EXERCISE REQUIREMENTS: Note each line in the data below that holds "intend", and copy it.

[Entries taken from a collection]
* * *
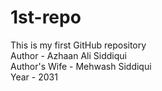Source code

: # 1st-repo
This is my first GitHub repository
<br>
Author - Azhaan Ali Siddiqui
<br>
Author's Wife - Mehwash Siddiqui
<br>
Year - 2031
* * *
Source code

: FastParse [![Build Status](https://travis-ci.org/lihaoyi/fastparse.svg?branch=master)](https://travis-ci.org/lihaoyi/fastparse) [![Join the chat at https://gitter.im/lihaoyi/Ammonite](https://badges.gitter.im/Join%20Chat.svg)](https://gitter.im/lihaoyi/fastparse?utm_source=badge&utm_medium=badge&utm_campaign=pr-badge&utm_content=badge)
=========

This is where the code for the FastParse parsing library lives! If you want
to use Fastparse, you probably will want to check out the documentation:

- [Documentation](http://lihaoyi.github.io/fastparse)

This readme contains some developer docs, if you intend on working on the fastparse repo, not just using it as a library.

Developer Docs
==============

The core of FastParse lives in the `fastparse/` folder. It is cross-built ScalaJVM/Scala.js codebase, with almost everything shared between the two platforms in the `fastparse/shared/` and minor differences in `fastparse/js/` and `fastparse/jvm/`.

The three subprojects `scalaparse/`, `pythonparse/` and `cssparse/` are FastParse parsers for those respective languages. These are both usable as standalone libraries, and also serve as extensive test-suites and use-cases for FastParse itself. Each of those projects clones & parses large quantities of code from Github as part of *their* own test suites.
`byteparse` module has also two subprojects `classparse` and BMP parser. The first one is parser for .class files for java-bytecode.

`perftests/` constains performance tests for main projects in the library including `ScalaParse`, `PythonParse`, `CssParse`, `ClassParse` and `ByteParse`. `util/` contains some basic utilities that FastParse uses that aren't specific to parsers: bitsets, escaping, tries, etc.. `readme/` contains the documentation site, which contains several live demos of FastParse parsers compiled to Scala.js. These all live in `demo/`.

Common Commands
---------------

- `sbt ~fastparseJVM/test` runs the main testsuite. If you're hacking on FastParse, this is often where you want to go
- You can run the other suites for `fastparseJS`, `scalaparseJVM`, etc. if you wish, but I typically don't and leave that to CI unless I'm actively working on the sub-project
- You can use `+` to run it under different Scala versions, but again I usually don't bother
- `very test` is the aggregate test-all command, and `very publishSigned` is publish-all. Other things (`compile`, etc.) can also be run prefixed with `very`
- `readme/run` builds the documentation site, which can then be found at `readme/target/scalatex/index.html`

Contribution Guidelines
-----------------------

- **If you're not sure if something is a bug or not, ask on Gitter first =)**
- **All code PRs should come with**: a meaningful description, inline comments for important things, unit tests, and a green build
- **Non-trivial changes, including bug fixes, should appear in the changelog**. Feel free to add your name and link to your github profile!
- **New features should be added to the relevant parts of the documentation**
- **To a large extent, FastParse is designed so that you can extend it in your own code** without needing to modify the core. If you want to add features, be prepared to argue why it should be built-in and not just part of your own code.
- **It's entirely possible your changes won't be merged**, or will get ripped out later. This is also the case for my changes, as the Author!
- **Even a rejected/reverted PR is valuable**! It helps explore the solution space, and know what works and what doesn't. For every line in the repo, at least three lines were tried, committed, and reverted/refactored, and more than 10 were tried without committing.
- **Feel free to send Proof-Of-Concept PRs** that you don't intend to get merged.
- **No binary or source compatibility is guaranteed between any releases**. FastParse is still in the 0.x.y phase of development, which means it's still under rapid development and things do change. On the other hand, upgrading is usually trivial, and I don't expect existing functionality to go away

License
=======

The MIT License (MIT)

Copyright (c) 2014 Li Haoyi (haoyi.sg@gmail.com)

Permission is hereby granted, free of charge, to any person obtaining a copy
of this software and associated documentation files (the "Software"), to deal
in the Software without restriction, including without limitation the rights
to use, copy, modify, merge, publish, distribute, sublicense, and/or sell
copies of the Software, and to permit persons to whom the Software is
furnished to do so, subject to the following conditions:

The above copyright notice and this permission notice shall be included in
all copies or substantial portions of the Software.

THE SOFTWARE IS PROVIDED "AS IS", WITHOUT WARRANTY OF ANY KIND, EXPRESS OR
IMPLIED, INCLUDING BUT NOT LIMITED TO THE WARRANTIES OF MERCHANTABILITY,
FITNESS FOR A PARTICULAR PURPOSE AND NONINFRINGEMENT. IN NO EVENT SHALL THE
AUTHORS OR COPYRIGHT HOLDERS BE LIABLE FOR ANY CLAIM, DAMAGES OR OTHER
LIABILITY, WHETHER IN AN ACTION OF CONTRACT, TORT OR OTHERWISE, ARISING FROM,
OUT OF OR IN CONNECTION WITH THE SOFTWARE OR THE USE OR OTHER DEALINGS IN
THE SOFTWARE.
* * *
OUTPUT FOR THIS EXERCISE:
This readme contains some developer docs, if you intend on working on the fastparse repo, not just using it as a library.
- **Feel free to send Proof-Of-Concept PRs** that you don't intend to get merged.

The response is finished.